Purpose: Single-stranded mirror-image oligonucleotides (Spiegelmers) are highly resistant to nuclease degradation and are capable of tightly and specifically binding to protein targets. Here we explored the potential of Spiegelmers as in vivo imaging probes for positron emission tomography (PET). Methods: We investigated the biodistribution and pharmacokinetics of [F-18]-L-DNA and [F-18]-L-RNA Spiegelmers by dynamic quantitative whole-body PET imaging after intravenous administration in non-human primates.

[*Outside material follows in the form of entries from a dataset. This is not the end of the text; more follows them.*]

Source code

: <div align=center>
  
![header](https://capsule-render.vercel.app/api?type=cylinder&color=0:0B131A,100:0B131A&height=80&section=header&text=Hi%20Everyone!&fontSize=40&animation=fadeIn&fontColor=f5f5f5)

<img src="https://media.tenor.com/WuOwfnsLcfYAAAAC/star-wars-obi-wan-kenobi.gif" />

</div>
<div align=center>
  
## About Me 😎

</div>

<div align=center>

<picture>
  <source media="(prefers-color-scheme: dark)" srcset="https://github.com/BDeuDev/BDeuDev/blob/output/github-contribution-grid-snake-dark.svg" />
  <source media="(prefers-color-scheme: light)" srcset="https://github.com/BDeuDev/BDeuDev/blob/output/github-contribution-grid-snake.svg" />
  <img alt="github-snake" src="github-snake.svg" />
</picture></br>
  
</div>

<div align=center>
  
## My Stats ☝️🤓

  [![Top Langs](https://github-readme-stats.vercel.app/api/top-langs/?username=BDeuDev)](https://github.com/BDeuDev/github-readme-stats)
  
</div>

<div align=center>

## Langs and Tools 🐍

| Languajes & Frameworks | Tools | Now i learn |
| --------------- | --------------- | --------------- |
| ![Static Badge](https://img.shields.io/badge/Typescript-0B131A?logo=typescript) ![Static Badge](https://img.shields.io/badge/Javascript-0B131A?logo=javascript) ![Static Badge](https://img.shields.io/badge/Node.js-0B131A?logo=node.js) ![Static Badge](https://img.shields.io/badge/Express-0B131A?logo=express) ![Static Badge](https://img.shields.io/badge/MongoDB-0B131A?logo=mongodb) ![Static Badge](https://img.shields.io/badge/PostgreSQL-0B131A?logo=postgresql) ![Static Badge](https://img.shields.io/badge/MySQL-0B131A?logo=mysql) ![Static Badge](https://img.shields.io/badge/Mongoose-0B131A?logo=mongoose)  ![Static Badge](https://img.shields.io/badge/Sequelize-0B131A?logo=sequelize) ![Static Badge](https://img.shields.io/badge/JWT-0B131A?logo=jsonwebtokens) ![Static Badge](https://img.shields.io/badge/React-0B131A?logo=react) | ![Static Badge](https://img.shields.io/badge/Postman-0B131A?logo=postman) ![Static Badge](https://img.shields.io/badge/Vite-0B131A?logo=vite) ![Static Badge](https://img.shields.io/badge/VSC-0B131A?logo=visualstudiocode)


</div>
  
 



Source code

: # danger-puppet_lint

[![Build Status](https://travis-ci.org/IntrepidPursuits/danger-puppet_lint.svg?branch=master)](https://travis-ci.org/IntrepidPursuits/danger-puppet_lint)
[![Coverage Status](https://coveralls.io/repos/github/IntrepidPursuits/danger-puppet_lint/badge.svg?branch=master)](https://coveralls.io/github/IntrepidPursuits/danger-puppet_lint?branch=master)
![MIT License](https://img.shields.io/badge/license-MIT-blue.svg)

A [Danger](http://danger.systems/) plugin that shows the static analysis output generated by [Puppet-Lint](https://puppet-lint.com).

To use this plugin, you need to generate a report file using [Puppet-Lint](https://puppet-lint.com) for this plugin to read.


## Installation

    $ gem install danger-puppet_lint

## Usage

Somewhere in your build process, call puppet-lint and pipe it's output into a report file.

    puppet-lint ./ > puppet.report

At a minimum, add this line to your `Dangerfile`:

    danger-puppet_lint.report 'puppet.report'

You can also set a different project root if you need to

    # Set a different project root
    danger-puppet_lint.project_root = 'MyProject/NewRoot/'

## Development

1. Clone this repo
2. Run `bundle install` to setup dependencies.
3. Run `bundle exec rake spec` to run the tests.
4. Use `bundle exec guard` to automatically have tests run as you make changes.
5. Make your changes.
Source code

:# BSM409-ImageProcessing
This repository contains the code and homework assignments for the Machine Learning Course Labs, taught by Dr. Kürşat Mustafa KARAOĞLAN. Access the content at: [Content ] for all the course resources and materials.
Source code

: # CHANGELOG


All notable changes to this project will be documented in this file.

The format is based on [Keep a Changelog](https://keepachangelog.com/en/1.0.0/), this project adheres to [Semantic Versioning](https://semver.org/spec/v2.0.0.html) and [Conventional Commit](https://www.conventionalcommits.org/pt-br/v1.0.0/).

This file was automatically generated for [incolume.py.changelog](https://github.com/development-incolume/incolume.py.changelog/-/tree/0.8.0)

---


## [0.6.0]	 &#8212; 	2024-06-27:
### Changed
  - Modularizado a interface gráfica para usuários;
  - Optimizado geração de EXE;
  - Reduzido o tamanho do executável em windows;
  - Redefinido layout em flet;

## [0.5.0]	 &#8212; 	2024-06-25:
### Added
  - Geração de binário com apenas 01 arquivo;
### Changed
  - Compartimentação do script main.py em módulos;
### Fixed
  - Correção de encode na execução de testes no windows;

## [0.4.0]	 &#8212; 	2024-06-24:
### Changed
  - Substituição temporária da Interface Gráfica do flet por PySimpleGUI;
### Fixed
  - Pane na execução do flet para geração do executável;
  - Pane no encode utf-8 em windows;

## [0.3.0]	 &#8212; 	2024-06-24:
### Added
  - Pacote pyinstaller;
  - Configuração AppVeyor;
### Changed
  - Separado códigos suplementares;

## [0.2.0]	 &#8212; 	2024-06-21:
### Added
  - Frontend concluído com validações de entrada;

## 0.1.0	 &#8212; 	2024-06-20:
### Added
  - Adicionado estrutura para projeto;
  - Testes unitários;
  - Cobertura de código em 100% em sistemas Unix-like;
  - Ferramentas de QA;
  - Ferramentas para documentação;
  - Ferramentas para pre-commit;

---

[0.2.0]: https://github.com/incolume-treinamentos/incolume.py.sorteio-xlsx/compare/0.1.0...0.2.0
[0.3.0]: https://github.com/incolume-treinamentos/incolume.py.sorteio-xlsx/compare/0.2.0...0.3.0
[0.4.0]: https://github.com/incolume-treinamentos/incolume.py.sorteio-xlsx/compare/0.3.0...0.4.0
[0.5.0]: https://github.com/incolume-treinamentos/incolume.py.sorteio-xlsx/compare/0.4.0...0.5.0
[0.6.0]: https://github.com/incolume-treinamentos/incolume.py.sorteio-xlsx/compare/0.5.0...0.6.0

Their metabolic profile was explored in primates and rats, and ex vivo autoradiography of [I-125]-L-RNA was performed in rat kidneys, the major organ for Spiegelmer uptake. Results: Both [F-18]-L-DNA and [F-18]-L-RNA Spiegelmers were metabolically stable in plasma during 2 h after injection. No evidence of non-specific binding was found with either type of Spiegelmer in any tissue. Conclusion: The biodistribution and metabolic profiles of [F-18]-L-DNA and [F-18]-L-RNA Spiegelmers highlight their potential as radiotracers for in vivo imaging applications.